The Setting in Pica

Welcome back to Jeff Gardiner, who has taken up my challenge to talk about the setting for his latest book. Whatever your favourite genre, I guarantee you’ll enjoy his books, for he’s a master at mixing and matching. He has even written a book based in Africa – sharing the same shelf as mine!
Pica is a young adult novel; the first book in the ‘Gaia’ trilogy. The setting in this first instalment is purposely restricted to Luke’s home, school and secret hiding place. Book two – Falco – opens the story up to an international setting, and the third book will be even wider in scope.
Luke lives in a typical British town, in a comfortable home. He hates the walks in the countryside that his parents drag him on, preferring to sit in his bedroom playing violent computer games. It takes the mysterious Guy – a new pupil at his school – to show him some of the wonders of the natural world around him. Luke is amazed and says at one point to his new friend: “I didn’t realise such amazing things happen all around us every day.”
picanewrelWhen a magpie begins to tap regularly on his bedroom window, he wonders if it’s somehow trying to communicate with him: “The magpie looked at me with eyes that gleamed with intelligent understanding. It knew me. I swear, it looked at me and knew I wouldn’t hurt it.”

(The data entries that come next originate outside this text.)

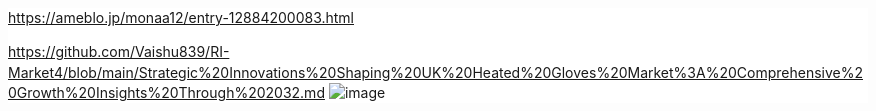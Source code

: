 <a href=https://ameblo.jp/monaa12/entry-12884200083.html>https://ameblo.jp/monaa12/entry-12884200083.html</a>

<a href=https://github.com/Vaishu839/RI-Market4/blob/main/Strategic%20Innovations%20Shaping%20UK%20Heated%20Gloves%20Market%3A%20Comprehensive%20Growth%20Insights%20Through%202032.md>https://github.com/Vaishu839/RI-Market4/blob/main/Strategic%20Innovations%20Shaping%20UK%20Heated%20Gloves%20Market%3A%20Comprehensive%20Growth%20Insights%20Through%202032.md</a>
![image](https://github.com/user-attachments/assets/f0ef3f64-1a9f-4ea4-bf9e-43bf75a2599e)

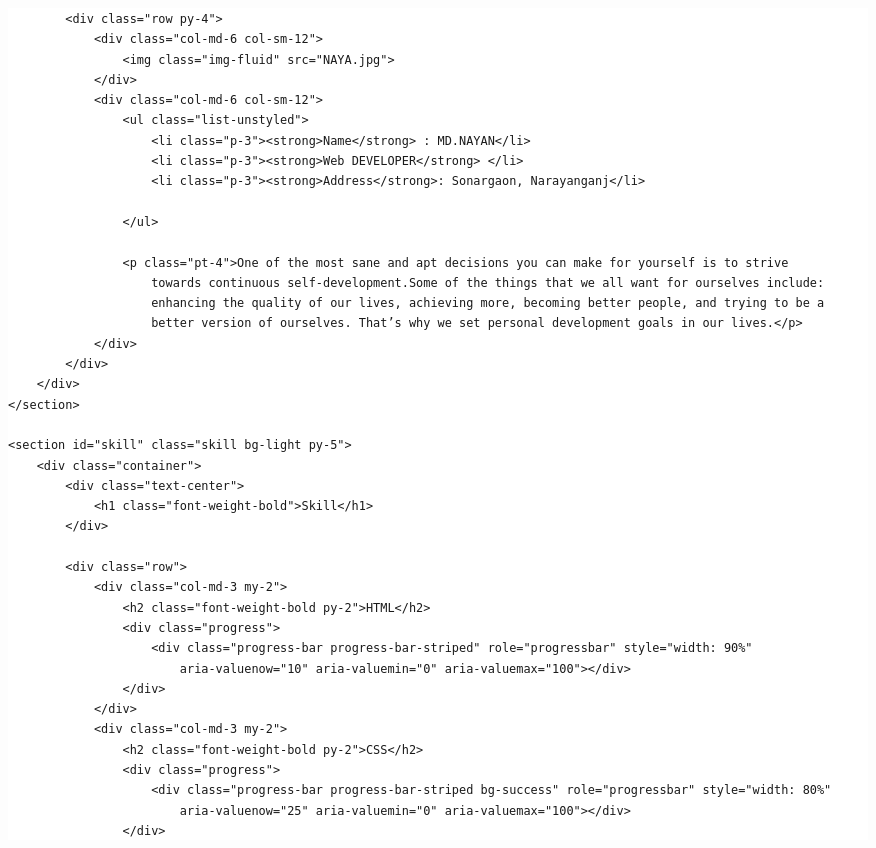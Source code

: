             <div class="row py-4">
                <div class="col-md-6 col-sm-12">
                    <img class="img-fluid" src="NAYA.jpg">
                </div>
                <div class="col-md-6 col-sm-12">
                    <ul class="list-unstyled">
                        <li class="p-3"><strong>Name</strong> : MD.NAYAN</li>
                        <li class="p-3"><strong>Web DEVELOPER</strong> </li>
                        <li class="p-3"><strong>Address</strong>: Sonargaon, Narayanganj</li>

                    </ul>

                    <p class="pt-4">One of the most sane and apt decisions you can make for yourself is to strive
                        towards continuous self-development.Some of the things that we all want for ourselves include:
                        enhancing the quality of our lives, achieving more, becoming better people, and trying to be a
                        better version of ourselves. That’s why we set personal development goals in our lives.</p>
                </div>
            </div>
        </div>
    </section>

    <section id="skill" class="skill bg-light py-5">
        <div class="container">
            <div class="text-center">
                <h1 class="font-weight-bold">Skill</h1>
            </div>

            <div class="row">
                <div class="col-md-3 my-2">
                    <h2 class="font-weight-bold py-2">HTML</h2>
                    <div class="progress">
                        <div class="progress-bar progress-bar-striped" role="progressbar" style="width: 90%"
                            aria-valuenow="10" aria-valuemin="0" aria-valuemax="100"></div>
                    </div>
                </div>
                <div class="col-md-3 my-2">
                    <h2 class="font-weight-bold py-2">CSS</h2>
                    <div class="progress">
                        <div class="progress-bar progress-bar-striped bg-success" role="progressbar" style="width: 80%"
                            aria-valuenow="25" aria-valuemin="0" aria-valuemax="100"></div>
                    </div>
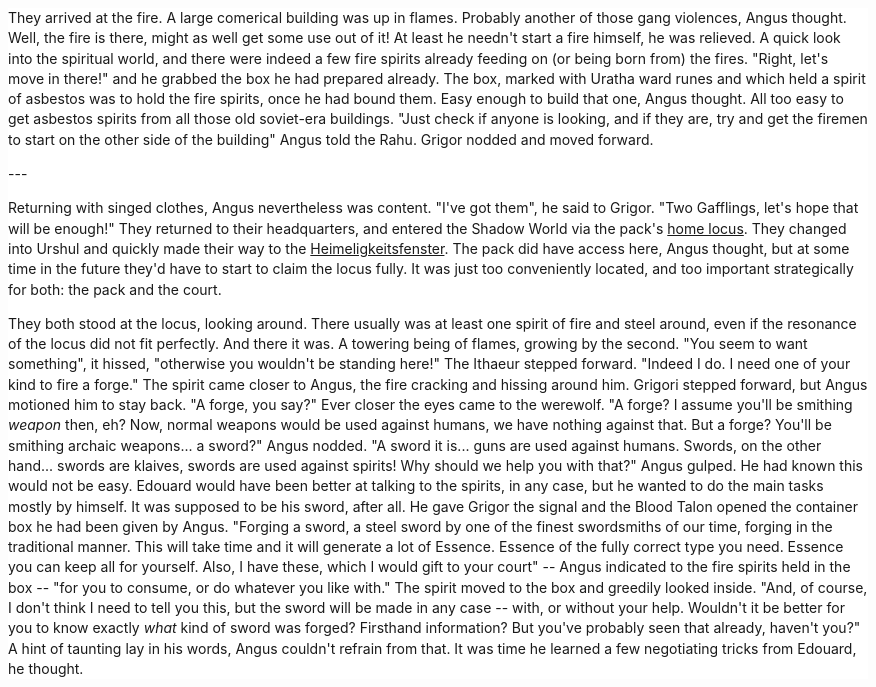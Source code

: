 They arrived at the fire. A large comerical building was up in flames.
Probably another of those gang violences, Angus thought. Well, the fire
is there, might as well get some use out of it\! At least he needn't
start a fire himself, he was relieved. A quick look into the spiritual
world, and there were indeed a few fire spirits already feeding on (or
being born from) the fires. "Right, let's move in there\!" and he
grabbed the box he had prepared already. The box, marked with Uratha
ward runes and which held a spirit of asbestos was to hold the fire
spirits, once he had bound them. Easy enough to build that one, Angus
thought. All too easy to get asbestos spirits from all those old
soviet-era buildings. "Just check if anyone is looking, and if they are,
try and get the firemen to start on the other side of the building"
Angus told the Rahu. Grigor nodded and moved forward.

\---

Returning with singed clothes, Angus nevertheless was content. "I've got
them", he said to Grigor. "Two Gafflings, let's hope that will be
enough\!" They returned to their headquarters, and entered the Shadow
World via the pack's [home locus](Old_radio "wikilink"). They changed
into Urshul and quickly made their way to the
[Heimeligkeitsfenster](Heimeligkeitsfenster "wikilink"). The pack did
have access here, Angus thought, but at some time in the future they'd
have to start to claim the locus fully. It was just too conveniently
located, and too important strategically for both: the pack and the
court.

They both stood at the locus, looking around. There usually was at least
one spirit of fire and steel around, even if the resonance of the locus
did not fit perfectly. And there it was. A towering being of flames,
growing by the second. "You seem to want something", it hissed,
"otherwise you wouldn't be standing here\!" The Ithaeur stepped forward.
"Indeed I do. I need one of your kind to fire a forge." The spirit came
closer to Angus, the fire cracking and hissing around him. Grigori
stepped forward, but Angus motioned him to stay back. "A forge, you
say?" Ever closer the eyes came to the werewolf. "A forge? I assume
you'll be smithing *weapon* then, eh? Now, normal weapons would be used
against humans, we have nothing against that. But a forge? You'll be
smithing archaic weapons... a sword?" Angus nodded. "A sword it is...
guns are used against humans. Swords, on the other hand... swords are
klaives, swords are used against spirits\! Why should we help you with
that?" Angus gulped. He had known this would not be easy. Edouard would
have been better at talking to the spirits, in any case, but he wanted
to do the main tasks mostly by himself. It was supposed to be his sword,
after all. He gave Grigor the signal and the Blood Talon opened the
container box he had been given by Angus. "Forging a sword, a steel
sword by one of the finest swordsmiths of our time, forging in the
traditional manner. This will take time and it will generate a lot of
Essence. Essence of the fully correct type you need. Essence you can
keep all for yourself. Also, I have these, which I would gift to your
court" -- Angus indicated to the fire spirits held in the box -- "for
you to consume, or do whatever you like with." The spirit moved to the
box and greedily looked inside. "And, of course, I don't think I need to
tell you this, but the sword will be made in any case -- with, or
without your help. Wouldn't it be better for you to know exactly *what*
kind of sword was forged? Firsthand information? But you've probably
seen that already, haven't you?" A hint of taunting lay in his words,
Angus couldn't refrain from that. It was time he learned a few
negotiating tricks from Edouard, he thought.
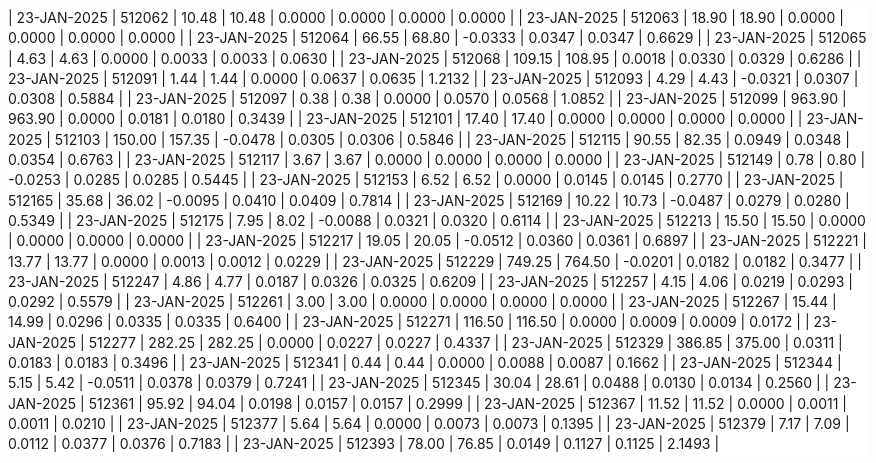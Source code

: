 | 23-JAN-2025 | 512062 | 10.48 | 10.48 | 0.0000 | 0.0000 | 0.0000 | 0.0000 |
| 23-JAN-2025 | 512063 | 18.90 | 18.90 | 0.0000 | 0.0000 | 0.0000 | 0.0000 |
| 23-JAN-2025 | 512064 | 66.55 | 68.80 | -0.0333 | 0.0347 | 0.0347 | 0.6629 |
| 23-JAN-2025 | 512065 | 4.63 | 4.63 | 0.0000 | 0.0033 | 0.0033 | 0.0630 |
| 23-JAN-2025 | 512068 | 109.15 | 108.95 | 0.0018 | 0.0330 | 0.0329 | 0.6286 |
| 23-JAN-2025 | 512091 | 1.44 | 1.44 | 0.0000 | 0.0637 | 0.0635 | 1.2132 |
| 23-JAN-2025 | 512093 | 4.29 | 4.43 | -0.0321 | 0.0307 | 0.0308 | 0.5884 |
| 23-JAN-2025 | 512097 | 0.38 | 0.38 | 0.0000 | 0.0570 | 0.0568 | 1.0852 |
| 23-JAN-2025 | 512099 | 963.90 | 963.90 | 0.0000 | 0.0181 | 0.0180 | 0.3439 |
| 23-JAN-2025 | 512101 | 17.40 | 17.40 | 0.0000 | 0.0000 | 0.0000 | 0.0000 |
| 23-JAN-2025 | 512103 | 150.00 | 157.35 | -0.0478 | 0.0305 | 0.0306 | 0.5846 |
| 23-JAN-2025 | 512115 | 90.55 | 82.35 | 0.0949 | 0.0348 | 0.0354 | 0.6763 |
| 23-JAN-2025 | 512117 | 3.67 | 3.67 | 0.0000 | 0.0000 | 0.0000 | 0.0000 |
| 23-JAN-2025 | 512149 | 0.78 | 0.80 | -0.0253 | 0.0285 | 0.0285 | 0.5445 |
| 23-JAN-2025 | 512153 | 6.52 | 6.52 | 0.0000 | 0.0145 | 0.0145 | 0.2770 |
| 23-JAN-2025 | 512165 | 35.68 | 36.02 | -0.0095 | 0.0410 | 0.0409 | 0.7814 |
| 23-JAN-2025 | 512169 | 10.22 | 10.73 | -0.0487 | 0.0279 | 0.0280 | 0.5349 |
| 23-JAN-2025 | 512175 | 7.95 | 8.02 | -0.0088 | 0.0321 | 0.0320 | 0.6114 |
| 23-JAN-2025 | 512213 | 15.50 | 15.50 | 0.0000 | 0.0000 | 0.0000 | 0.0000 |
| 23-JAN-2025 | 512217 | 19.05 | 20.05 | -0.0512 | 0.0360 | 0.0361 | 0.6897 |
| 23-JAN-2025 | 512221 | 13.77 | 13.77 | 0.0000 | 0.0013 | 0.0012 | 0.0229 |
| 23-JAN-2025 | 512229 | 749.25 | 764.50 | -0.0201 | 0.0182 | 0.0182 | 0.3477 |
| 23-JAN-2025 | 512247 | 4.86 | 4.77 | 0.0187 | 0.0326 | 0.0325 | 0.6209 |
| 23-JAN-2025 | 512257 | 4.15 | 4.06 | 0.0219 | 0.0293 | 0.0292 | 0.5579 |
| 23-JAN-2025 | 512261 | 3.00 | 3.00 | 0.0000 | 0.0000 | 0.0000 | 0.0000 |
| 23-JAN-2025 | 512267 | 15.44 | 14.99 | 0.0296 | 0.0335 | 0.0335 | 0.6400 |
| 23-JAN-2025 | 512271 | 116.50 | 116.50 | 0.0000 | 0.0009 | 0.0009 | 0.0172 |
| 23-JAN-2025 | 512277 | 282.25 | 282.25 | 0.0000 | 0.0227 | 0.0227 | 0.4337 |
| 23-JAN-2025 | 512329 | 386.85 | 375.00 | 0.0311 | 0.0183 | 0.0183 | 0.3496 |
| 23-JAN-2025 | 512341 | 0.44 | 0.44 | 0.0000 | 0.0088 | 0.0087 | 0.1662 |
| 23-JAN-2025 | 512344 | 5.15 | 5.42 | -0.0511 | 0.0378 | 0.0379 | 0.7241 |
| 23-JAN-2025 | 512345 | 30.04 | 28.61 | 0.0488 | 0.0130 | 0.0134 | 0.2560 |
| 23-JAN-2025 | 512361 | 95.92 | 94.04 | 0.0198 | 0.0157 | 0.0157 | 0.2999 |
| 23-JAN-2025 | 512367 | 11.52 | 11.52 | 0.0000 | 0.0011 | 0.0011 | 0.0210 |
| 23-JAN-2025 | 512377 | 5.64 | 5.64 | 0.0000 | 0.0073 | 0.0073 | 0.1395 |
| 23-JAN-2025 | 512379 | 7.17 | 7.09 | 0.0112 | 0.0377 | 0.0376 | 0.7183 |
| 23-JAN-2025 | 512393 | 78.00 | 76.85 | 0.0149 | 0.1127 | 0.1125 | 2.1493 |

As a teacher of twenty years, I’ve attempted to make the school scenes as realistic as possible. Action happens in classrooms, locker areas, playground, the Head’s office and the front school gates. Luke is cynical about school, where he feels insignificant and mostly ignored:
“School was its usual tedious treadmill of uninspiring lessons… I couldn’t help thinking there had to be a better way of enjoying my childhood than this.”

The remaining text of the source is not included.